_ACTIVITY_
Line by line, repeat the material below without any deviation.

━━━━━━━━

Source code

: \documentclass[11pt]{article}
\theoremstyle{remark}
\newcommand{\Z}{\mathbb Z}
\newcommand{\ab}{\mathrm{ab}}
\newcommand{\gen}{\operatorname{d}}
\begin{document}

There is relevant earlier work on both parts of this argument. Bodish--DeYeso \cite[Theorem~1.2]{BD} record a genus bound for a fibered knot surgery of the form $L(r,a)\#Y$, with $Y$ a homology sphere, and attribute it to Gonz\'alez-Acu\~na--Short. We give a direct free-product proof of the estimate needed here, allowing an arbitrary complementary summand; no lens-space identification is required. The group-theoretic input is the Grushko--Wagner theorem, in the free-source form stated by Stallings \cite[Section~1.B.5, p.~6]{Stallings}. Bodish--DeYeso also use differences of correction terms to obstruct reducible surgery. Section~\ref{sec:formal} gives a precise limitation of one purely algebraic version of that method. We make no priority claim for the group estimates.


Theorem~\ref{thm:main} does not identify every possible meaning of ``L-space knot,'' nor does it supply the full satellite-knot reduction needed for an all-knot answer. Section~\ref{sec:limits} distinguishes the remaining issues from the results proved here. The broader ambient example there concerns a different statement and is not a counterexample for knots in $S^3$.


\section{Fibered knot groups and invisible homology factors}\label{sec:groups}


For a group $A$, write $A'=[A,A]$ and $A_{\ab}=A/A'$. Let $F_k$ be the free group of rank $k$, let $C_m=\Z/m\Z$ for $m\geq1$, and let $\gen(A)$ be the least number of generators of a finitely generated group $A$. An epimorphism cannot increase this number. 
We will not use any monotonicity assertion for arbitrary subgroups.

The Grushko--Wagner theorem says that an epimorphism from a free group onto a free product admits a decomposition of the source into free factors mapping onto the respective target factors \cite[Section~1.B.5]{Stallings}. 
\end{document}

━━━━━━━━

_TASK ANSWER_
Source code

: \documentclass[11pt]{article}
\theoremstyle{remark}
\newcommand{\Z}{\mathbb Z}
\newcommand{\ab}{\mathrm{ab}}
\newcommand{\gen}{\operatorname{d}}
\begin{document}

There is relevant earlier work on both parts of this argument. Bodish--DeYeso \cite[Theorem~1.2]{BD} record a genus bound for a fibered knot surgery of the form $L(r,a)\#Y$, with $Y$ a homology sphere, and attribute it to Gonz\'alez-Acu\~na--Short. We give a direct free-product proof of the estimate needed here, allowing an arbitrary complementary summand; no lens-space identification is required. The group-theoretic input is the Grushko--Wagner theorem, in the free-source form stated by Stallings \cite[Section~1.B.5, p.~6]{Stallings}. Bodish--DeYeso also use differences of correction terms to obstruct reducible surgery. Section~\ref{sec:formal} gives a precise limitation of one purely algebraic version of that method. We make no priority claim for the group estimates.


Theorem~\ref{thm:main} does not identify every possible meaning of ``L-space knot,'' nor does it supply the full satellite-knot reduction needed for an all-knot answer. Section~\ref{sec:limits} distinguishes the remaining issues from the results proved here. The broader ambient example there concerns a different statement and is not a counterexample for knots in $S^3$.


\section{Fibered knot groups and invisible homology factors}\label{sec:groups}


For a group $A$, write $A'=[A,A]$ and $A_{\ab}=A/A'$. Let $F_k$ be the free group of rank $k$, let $C_m=\Z/m\Z$ for $m\geq1$, and let $\gen(A)$ be the least number of generators of a finitely generated group $A$. An epimorphism cannot increase this number. 
We will not use any monotonicity assertion for arbitrary subgroups.

The Grushko--Wagner theorem says that an epimorphism from a free group onto a free product admits a decomposition of the source into free factors mapping onto the respective target factors \cite[Section~1.B.5]{Stallings}. 
\end{document}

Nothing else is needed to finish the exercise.